P. aeruginosa 383 and 2192 were grown overnight at 37 °C in LB (200 r.p.m.), subcultured (1 : 100) in 200 ml LB and grown to OD₆₀₀ 1.5. Bacterial cells were pelleted and various subcellular compartments were isolated as described elsewhere (Hancock & Nikaido, 1978). In brief, bacterial pellets were resuspended in 15.0 ml ice-cold 10 mM Tris/HCl (pH 8.0) containing 50 µl of a cocktail of protease inhibitors and 5 µl benzonase (346 U µl^–1). This suspension was disrupted by a French pressure cell press (American Instrument Company) at 18 000 p.s.i. (124 MPa) three times, and further incubated for 30 min at room temperature. The disrupted cell suspension was centrifuged at 3220 g for 15 min at 4 °C and the cell debris removed. The clear supernatant suspension was designated whole-cell extract (WEx) and subjected to ultracentrifugation at 100 000 g for 6 h in an SW41Ti rotor (Beckman) at 4 °C. The pellets were classified as total membranes (TMEx) and the supernatant as the cytosolic/periplasmic fraction; both were stored at –20 °C.

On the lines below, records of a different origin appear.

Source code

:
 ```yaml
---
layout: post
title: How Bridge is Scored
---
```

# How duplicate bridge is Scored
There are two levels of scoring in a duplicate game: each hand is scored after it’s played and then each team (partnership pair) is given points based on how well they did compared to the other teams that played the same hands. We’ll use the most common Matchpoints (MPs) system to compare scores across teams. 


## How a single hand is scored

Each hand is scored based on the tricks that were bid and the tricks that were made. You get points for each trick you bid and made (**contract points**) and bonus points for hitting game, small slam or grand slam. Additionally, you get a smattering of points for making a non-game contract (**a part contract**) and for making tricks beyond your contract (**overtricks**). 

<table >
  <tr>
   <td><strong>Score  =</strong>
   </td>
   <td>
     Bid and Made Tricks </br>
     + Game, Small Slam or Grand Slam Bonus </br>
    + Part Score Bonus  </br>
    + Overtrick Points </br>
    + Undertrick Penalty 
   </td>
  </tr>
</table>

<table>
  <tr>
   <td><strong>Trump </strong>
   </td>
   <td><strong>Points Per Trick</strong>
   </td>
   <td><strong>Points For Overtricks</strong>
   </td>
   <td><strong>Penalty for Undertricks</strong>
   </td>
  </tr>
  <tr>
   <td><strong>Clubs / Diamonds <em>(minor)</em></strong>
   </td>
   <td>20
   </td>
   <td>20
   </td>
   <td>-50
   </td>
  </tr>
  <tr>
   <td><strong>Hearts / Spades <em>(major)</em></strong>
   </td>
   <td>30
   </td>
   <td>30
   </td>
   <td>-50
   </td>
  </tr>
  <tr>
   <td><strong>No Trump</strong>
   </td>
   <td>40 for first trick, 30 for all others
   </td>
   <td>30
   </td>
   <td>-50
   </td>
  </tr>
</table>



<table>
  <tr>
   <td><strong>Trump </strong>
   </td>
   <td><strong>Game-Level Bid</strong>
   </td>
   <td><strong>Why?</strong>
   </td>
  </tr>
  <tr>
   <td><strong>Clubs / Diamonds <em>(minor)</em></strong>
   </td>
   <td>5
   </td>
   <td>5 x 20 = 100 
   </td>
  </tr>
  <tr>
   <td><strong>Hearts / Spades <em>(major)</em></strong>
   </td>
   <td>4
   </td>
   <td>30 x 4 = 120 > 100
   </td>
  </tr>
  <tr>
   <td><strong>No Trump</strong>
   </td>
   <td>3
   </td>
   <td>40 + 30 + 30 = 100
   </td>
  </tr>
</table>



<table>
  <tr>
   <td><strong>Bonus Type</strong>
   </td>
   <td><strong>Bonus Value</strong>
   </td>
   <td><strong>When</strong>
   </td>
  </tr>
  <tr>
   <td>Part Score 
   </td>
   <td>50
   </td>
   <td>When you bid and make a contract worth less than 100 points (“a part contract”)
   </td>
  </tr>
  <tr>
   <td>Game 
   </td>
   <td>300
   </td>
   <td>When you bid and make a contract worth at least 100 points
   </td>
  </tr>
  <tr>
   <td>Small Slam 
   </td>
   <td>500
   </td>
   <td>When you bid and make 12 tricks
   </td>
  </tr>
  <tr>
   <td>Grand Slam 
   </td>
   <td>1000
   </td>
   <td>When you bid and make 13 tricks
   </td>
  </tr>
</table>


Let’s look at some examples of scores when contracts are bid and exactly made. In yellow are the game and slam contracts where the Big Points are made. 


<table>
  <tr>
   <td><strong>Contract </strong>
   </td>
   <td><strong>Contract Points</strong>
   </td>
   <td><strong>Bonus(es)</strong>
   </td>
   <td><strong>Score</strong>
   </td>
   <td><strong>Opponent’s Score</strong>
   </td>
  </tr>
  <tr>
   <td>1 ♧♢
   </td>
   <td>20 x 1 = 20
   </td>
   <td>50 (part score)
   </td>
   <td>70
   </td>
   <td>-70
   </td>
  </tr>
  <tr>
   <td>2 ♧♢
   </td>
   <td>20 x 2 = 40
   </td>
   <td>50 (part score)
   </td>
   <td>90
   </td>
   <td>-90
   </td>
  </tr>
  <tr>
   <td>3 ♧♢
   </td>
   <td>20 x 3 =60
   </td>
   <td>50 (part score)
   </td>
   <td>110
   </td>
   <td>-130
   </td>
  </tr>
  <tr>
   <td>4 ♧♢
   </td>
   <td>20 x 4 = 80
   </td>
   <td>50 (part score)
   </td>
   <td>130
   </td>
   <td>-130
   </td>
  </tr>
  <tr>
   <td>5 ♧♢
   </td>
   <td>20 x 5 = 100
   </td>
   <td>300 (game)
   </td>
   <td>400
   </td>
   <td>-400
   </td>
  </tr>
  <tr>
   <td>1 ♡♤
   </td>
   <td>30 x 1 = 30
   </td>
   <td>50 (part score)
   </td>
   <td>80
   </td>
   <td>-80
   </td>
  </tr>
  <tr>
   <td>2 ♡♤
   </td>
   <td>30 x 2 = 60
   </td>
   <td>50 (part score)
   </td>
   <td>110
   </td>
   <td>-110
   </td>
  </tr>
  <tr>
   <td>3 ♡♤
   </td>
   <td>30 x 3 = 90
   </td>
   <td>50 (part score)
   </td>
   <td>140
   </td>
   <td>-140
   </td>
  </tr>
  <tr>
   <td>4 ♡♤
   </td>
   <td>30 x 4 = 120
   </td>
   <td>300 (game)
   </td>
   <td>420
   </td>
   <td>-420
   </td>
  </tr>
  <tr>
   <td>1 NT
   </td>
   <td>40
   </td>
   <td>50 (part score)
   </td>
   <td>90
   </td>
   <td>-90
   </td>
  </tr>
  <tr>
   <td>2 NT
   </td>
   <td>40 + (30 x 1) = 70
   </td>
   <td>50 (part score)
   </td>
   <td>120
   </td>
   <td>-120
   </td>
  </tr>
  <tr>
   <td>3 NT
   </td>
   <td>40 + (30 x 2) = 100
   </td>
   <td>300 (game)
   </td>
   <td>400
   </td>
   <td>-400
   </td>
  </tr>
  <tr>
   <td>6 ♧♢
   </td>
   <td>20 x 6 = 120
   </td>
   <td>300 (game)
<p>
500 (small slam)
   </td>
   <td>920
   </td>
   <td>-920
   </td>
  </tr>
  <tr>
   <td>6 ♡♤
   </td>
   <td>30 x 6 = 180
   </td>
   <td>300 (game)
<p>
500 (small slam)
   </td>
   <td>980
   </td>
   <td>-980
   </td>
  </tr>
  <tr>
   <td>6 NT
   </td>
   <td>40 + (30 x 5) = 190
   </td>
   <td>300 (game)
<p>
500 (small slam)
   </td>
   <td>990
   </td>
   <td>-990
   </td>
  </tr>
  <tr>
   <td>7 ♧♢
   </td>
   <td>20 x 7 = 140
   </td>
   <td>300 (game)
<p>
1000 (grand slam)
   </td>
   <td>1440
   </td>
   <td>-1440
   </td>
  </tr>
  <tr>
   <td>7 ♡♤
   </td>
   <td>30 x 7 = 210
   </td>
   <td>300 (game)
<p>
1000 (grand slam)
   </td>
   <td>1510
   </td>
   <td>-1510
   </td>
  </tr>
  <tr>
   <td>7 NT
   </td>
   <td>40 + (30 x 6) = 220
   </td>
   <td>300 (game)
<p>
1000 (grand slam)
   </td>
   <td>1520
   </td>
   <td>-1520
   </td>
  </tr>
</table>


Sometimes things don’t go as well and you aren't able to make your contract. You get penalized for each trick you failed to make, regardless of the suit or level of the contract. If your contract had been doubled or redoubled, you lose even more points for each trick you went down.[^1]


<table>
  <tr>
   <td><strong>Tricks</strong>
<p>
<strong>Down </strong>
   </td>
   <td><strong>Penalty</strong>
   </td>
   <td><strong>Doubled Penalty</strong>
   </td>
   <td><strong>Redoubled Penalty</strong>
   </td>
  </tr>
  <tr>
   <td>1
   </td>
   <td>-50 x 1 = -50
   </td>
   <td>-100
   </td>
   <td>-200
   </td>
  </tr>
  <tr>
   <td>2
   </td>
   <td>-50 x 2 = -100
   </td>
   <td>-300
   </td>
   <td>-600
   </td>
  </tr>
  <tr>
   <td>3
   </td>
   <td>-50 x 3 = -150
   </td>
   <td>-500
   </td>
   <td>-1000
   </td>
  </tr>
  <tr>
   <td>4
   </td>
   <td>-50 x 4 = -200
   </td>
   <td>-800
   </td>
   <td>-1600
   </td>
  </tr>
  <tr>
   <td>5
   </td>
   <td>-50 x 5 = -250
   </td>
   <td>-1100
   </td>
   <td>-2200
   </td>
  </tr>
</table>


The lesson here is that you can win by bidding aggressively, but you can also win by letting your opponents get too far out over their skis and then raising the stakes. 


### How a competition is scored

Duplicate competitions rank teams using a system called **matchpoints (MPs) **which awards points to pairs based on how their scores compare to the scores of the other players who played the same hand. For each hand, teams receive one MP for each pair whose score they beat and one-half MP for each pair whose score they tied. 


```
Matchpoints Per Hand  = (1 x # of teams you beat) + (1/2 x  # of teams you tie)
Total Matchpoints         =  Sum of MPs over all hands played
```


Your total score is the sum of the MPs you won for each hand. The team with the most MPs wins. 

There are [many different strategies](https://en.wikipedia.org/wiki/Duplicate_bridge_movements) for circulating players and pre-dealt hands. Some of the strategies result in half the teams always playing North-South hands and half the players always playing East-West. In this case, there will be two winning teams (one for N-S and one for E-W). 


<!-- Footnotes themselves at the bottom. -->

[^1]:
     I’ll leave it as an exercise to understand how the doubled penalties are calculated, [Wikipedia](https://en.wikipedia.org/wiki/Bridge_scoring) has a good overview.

The TMEx were resuspended in 5 ml 20 % (w/w) sucrose in 10 mM Tris/HCl (pH 8.0) containing 1 mM EDTA and 200 µM DTT. Discontinuous eight-step sucrose density gradients were created in 12 ml Ultra-Clear centrifuge tubes (Beckman). Each gradient was layered with 1 ml of 75, 60, 55, 50, 45, 40 and 30 % sucrose. The 5 ml volume of 20 % sucrose that contained the membrane suspension was applied to the top of the sucrose step gradient (Skaar et al., 2002). The gradient was centrifuged using an SW41Ti rotor at 190 000 g for 46 h at 4 °C. After centrifugation, 1 ml fractions were subsequently collected from the top, and stored at –20 °C. Protein concentrations of each fraction were determined by the Bradford assay. NADH oxidase activity was used as a marker for inner-membrane fractions, while a mouse mAb to the outer-membrane protein OprF (a kind gift of Dr Robert E. Hancock, Department of Microbiology, University of British Columbia, Vancouver, Canada) was used as a marker for the outer membrane (Mutharia & Hancock, 1983).

Enzyme assay.
NADH oxidase activity was determined by spectrophotometer analysis of absorbance decreases at 340 nm (Tielker et al., 2005). Briefly, 900 µl reaction buffer (50 mM Tris/HCl, pH 7.5, containing 0.2 mM DTT and 0.12 mM NADH) was added to 100 µl of each fraction. Samples were incubated at 25 °C for 5 min and the absorbance was monitored.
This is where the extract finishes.